(Stored data entries)
╭──
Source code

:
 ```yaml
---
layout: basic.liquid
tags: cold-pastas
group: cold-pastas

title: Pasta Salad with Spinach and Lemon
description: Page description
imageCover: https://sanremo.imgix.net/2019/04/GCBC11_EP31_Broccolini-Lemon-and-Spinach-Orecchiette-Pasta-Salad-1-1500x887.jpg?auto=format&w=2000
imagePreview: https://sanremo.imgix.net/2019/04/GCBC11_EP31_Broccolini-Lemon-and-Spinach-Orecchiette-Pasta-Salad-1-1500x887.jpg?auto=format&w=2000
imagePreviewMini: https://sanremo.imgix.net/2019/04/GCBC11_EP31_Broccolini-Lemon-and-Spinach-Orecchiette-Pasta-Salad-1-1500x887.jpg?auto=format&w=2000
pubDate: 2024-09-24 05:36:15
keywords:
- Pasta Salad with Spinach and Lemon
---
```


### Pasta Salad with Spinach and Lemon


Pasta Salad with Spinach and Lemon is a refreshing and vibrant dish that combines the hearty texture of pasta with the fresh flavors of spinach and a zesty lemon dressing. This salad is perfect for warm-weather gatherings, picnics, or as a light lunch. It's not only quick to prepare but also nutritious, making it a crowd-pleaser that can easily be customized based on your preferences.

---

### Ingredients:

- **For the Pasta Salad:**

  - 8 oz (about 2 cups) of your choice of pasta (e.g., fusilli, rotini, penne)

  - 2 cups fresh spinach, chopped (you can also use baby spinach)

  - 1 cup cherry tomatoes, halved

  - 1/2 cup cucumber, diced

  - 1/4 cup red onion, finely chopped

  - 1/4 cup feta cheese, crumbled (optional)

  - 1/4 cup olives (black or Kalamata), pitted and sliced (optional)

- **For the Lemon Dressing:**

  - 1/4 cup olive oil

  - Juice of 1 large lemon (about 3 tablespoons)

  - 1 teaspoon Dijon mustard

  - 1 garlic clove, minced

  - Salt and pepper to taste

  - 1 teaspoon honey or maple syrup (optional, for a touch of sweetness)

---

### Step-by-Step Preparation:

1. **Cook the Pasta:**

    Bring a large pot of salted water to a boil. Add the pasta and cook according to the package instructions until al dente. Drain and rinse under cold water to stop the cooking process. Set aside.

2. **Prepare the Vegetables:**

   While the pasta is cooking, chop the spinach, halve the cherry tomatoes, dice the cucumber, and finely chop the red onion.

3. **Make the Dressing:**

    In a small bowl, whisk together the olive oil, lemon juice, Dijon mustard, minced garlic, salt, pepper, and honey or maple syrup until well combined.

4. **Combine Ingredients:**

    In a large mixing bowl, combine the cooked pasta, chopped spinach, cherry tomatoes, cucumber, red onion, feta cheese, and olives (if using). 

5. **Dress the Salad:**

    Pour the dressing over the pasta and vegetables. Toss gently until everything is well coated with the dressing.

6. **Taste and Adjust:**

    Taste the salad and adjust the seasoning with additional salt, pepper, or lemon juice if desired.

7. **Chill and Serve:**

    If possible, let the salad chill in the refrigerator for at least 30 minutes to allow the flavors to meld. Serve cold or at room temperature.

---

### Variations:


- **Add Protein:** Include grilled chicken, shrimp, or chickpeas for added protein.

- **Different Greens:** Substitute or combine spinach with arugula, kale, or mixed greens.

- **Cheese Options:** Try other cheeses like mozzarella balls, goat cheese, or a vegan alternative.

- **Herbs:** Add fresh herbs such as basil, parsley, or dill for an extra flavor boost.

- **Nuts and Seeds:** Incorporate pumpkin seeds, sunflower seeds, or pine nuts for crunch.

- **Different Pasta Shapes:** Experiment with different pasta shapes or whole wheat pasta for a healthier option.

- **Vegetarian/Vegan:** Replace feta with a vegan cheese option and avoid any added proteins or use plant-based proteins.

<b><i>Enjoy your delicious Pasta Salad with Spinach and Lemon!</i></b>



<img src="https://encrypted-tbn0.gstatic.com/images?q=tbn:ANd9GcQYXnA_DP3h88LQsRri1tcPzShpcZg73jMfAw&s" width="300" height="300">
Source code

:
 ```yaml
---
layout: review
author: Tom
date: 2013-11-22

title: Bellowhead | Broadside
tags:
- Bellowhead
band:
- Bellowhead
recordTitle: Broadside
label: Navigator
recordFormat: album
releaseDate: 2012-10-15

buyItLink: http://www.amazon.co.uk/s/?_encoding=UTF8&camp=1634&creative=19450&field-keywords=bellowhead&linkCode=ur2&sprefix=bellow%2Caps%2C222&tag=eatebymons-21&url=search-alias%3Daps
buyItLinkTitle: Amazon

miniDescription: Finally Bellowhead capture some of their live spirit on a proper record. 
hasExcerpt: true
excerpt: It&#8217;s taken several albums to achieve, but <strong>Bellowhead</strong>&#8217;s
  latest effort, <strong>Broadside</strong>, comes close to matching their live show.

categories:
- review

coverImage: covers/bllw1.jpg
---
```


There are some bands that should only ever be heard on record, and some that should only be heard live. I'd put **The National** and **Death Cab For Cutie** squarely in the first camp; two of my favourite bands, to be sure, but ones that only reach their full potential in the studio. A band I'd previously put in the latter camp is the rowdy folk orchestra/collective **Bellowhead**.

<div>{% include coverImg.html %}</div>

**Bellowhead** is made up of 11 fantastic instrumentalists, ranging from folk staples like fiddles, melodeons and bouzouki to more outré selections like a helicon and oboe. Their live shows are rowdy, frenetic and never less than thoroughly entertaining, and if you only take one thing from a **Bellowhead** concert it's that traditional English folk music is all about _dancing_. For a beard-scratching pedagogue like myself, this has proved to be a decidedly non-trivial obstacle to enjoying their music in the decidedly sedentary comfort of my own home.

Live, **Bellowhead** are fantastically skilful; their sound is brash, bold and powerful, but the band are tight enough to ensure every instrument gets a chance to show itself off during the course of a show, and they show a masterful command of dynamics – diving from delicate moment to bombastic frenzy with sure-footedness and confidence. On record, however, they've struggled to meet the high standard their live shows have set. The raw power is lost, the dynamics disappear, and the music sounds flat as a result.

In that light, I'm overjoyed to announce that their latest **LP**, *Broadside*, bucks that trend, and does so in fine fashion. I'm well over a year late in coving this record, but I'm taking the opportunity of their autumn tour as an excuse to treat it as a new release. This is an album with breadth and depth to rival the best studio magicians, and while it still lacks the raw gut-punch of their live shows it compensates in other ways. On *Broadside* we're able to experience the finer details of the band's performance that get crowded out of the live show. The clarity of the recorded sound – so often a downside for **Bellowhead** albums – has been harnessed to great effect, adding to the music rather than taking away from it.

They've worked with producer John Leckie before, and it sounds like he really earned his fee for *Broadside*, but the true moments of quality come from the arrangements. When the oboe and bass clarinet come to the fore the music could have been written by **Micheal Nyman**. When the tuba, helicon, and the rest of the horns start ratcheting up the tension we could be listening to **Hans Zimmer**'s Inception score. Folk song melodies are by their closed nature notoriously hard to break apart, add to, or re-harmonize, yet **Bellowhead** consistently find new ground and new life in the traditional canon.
╰──
Repeat each entry word for word.

WRITTEN ANSWER
Source code

:
 ```yaml
---
layout: basic.liquid
tags: cold-pastas
group: cold-pastas

title: Pasta Salad with Spinach and Lemon
description: Page description
imageCover: https://sanremo.imgix.net/2019/04/GCBC11_EP31_Broccolini-Lemon-and-Spinach-Orecchiette-Pasta-Salad-1-1500x887.jpg?auto=format&w=2000
imagePreview: https://sanremo.imgix.net/2019/04/GCBC11_EP31_Broccolini-Lemon-and-Spinach-Orecchiette-Pasta-Salad-1-1500x887.jpg?auto=format&w=2000
imagePreviewMini: https://sanremo.imgix.net/2019/04/GCBC11_EP31_Broccolini-Lemon-and-Spinach-Orecchiette-Pasta-Salad-1-1500x887.jpg?auto=format&w=2000
pubDate: 2024-09-24 05:36:15
keywords:
- Pasta Salad with Spinach and Lemon
---
```


### Pasta Salad with Spinach and Lemon


Pasta Salad with Spinach and Lemon is a refreshing and vibrant dish that combines the hearty texture of pasta with the fresh flavors of spinach and a zesty lemon dressing. This salad is perfect for warm-weather gatherings, picnics, or as a light lunch. It's not only quick to prepare but also nutritious, making it a crowd-pleaser that can easily be customized based on your preferences.

---

### Ingredients:

- **For the Pasta Salad:**

  - 8 oz (about 2 cups) of your choice of pasta (e.g., fusilli, rotini, penne)

  - 2 cups fresh spinach, chopped (you can also use baby spinach)

  - 1 cup cherry tomatoes, halved

  - 1/2 cup cucumber, diced

  - 1/4 cup red onion, finely chopped

  - 1/4 cup feta cheese, crumbled (optional)

  - 1/4 cup olives (black or Kalamata), pitted and sliced (optional)

- **For the Lemon Dressing:**

  - 1/4 cup olive oil

  - Juice of 1 large lemon (about 3 tablespoons)

  - 1 teaspoon Dijon mustard

  - 1 garlic clove, minced

  - Salt and pepper to taste

  - 1 teaspoon honey or maple syrup (optional, for a touch of sweetness)

---

### Step-by-Step Preparation:

1. **Cook the Pasta:**

    Bring a large pot of salted water to a boil. Add the pasta and cook according to the package instructions until al dente. Drain and rinse under cold water to stop the cooking process. Set aside.

2. **Prepare the Vegetables:**

   While the pasta is cooking, chop the spinach, halve the cherry tomatoes, dice the cucumber, and finely chop the red onion.

3. **Make the Dressing:**

    In a small bowl, whisk together the olive oil, lemon juice, Dijon mustard, minced garlic, salt, pepper, and honey or maple syrup until well combined.

4. **Combine Ingredients:**

    In a large mixing bowl, combine the cooked pasta, chopped spinach, cherry tomatoes, cucumber, red onion, feta cheese, and olives (if using). 

5. **Dress the Salad:**

    Pour the dressing over the pasta and vegetables. Toss gently until everything is well coated with the dressing.

6. **Taste and Adjust:**

    Taste the salad and adjust the seasoning with additional salt, pepper, or lemon juice if desired.

7. **Chill and Serve:**

    If possible, let the salad chill in the refrigerator for at least 30 minutes to allow the flavors to meld. Serve cold or at room temperature.

---

### Variations:


- **Add Protein:** Include grilled chicken, shrimp, or chickpeas for added protein.

- **Different Greens:** Substitute or combine spinach with arugula, kale, or mixed greens.

- **Cheese Options:** Try other cheeses like mozzarella balls, goat cheese, or a vegan alternative.

- **Herbs:** Add fresh herbs such as basil, parsley, or dill for an extra flavor boost.

- **Nuts and Seeds:** Incorporate pumpkin seeds, sunflower seeds, or pine nuts for crunch.

- **Different Pasta Shapes:** Experiment with different pasta shapes or whole wheat pasta for a healthier option.

- **Vegetarian/Vegan:** Replace feta with a vegan cheese option and avoid any added proteins or use plant-based proteins.

<b><i>Enjoy your delicious Pasta Salad with Spinach and Lemon!</i></b>



<img src="https://encrypted-tbn0.gstatic.com/images?q=tbn:ANd9GcQYXnA_DP3h88LQsRri1tcPzShpcZg73jMfAw&s" width="300" height="300">
Source code

:
 ```yaml
---
layout: review
author: Tom
date: 2013-11-22

title: Bellowhead | Broadside
tags:
- Bellowhead
band:
- Bellowhead
recordTitle: Broadside
label: Navigator
recordFormat: album
releaseDate: 2012-10-15

buyItLink: http://www.amazon.co.uk/s/?_encoding=UTF8&camp=1634&creative=19450&field-keywords=bellowhead&linkCode=ur2&sprefix=bellow%2Caps%2C222&tag=eatebymons-21&url=search-alias%3Daps
buyItLinkTitle: Amazon

miniDescription: Finally Bellowhead capture some of their live spirit on a proper record. 
hasExcerpt: true
excerpt: It&#8217;s taken several albums to achieve, but <strong>Bellowhead</strong>&#8217;s
  latest effort, <strong>Broadside</strong>, comes close to matching their live show.

categories:
- review

coverImage: covers/bllw1.jpg
---
```


There are some bands that should only ever be heard on record, and some that should only be heard live. I'd put **The National** and **Death Cab For Cutie** squarely in the first camp; two of my favourite bands, to be sure, but ones that only reach their full potential in the studio. A band I'd previously put in the latter camp is the rowdy folk orchestra/collective **Bellowhead**.

<div>{% include coverImg.html %}</div>

**Bellowhead** is made up of 11 fantastic instrumentalists, ranging from folk staples like fiddles, melodeons and bouzouki to more outré selections like a helicon and oboe. Their live shows are rowdy, frenetic and never less than thoroughly entertaining, and if you only take one thing from a **Bellowhead** concert it's that traditional English folk music is all about _dancing_. For a beard-scratching pedagogue like myself, this has proved to be a decidedly non-trivial obstacle to enjoying their music in the decidedly sedentary comfort of my own home.

Live, **Bellowhead** are fantastically skilful; their sound is brash, bold and powerful, but the band are tight enough to ensure every instrument gets a chance to show itself off during the course of a show, and they show a masterful command of dynamics – diving from delicate moment to bombastic frenzy with sure-footedness and confidence. On record, however, they've struggled to meet the high standard their live shows have set. The raw power is lost, the dynamics disappear, and the music sounds flat as a result.

In that light, I'm overjoyed to announce that their latest **LP**, *Broadside*, bucks that trend, and does so in fine fashion. I'm well over a year late in coving this record, but I'm taking the opportunity of their autumn tour as an excuse to treat it as a new release. This is an album with breadth and depth to rival the best studio magicians, and while it still lacks the raw gut-punch of their live shows it compensates in other ways. On *Broadside* we're able to experience the finer details of the band's performance that get crowded out of the live show. The clarity of the recorded sound – so often a downside for **Bellowhead** albums – has been harnessed to great effect, adding to the music rather than taking away from it.

They've worked with producer John Leckie before, and it sounds like he really earned his fee for *Broadside*, but the true moments of quality come from the arrangements. When the oboe and bass clarinet come to the fore the music could have been written by **Micheal Nyman**. When the tuba, helicon, and the rest of the horns start ratcheting up the tension we could be listening to **Hans Zimmer**'s Inception score. Folk song melodies are by their closed nature notoriously hard to break apart, add to, or re-harmonize, yet **Bellowhead** consistently find new ground and new life in the traditional canon.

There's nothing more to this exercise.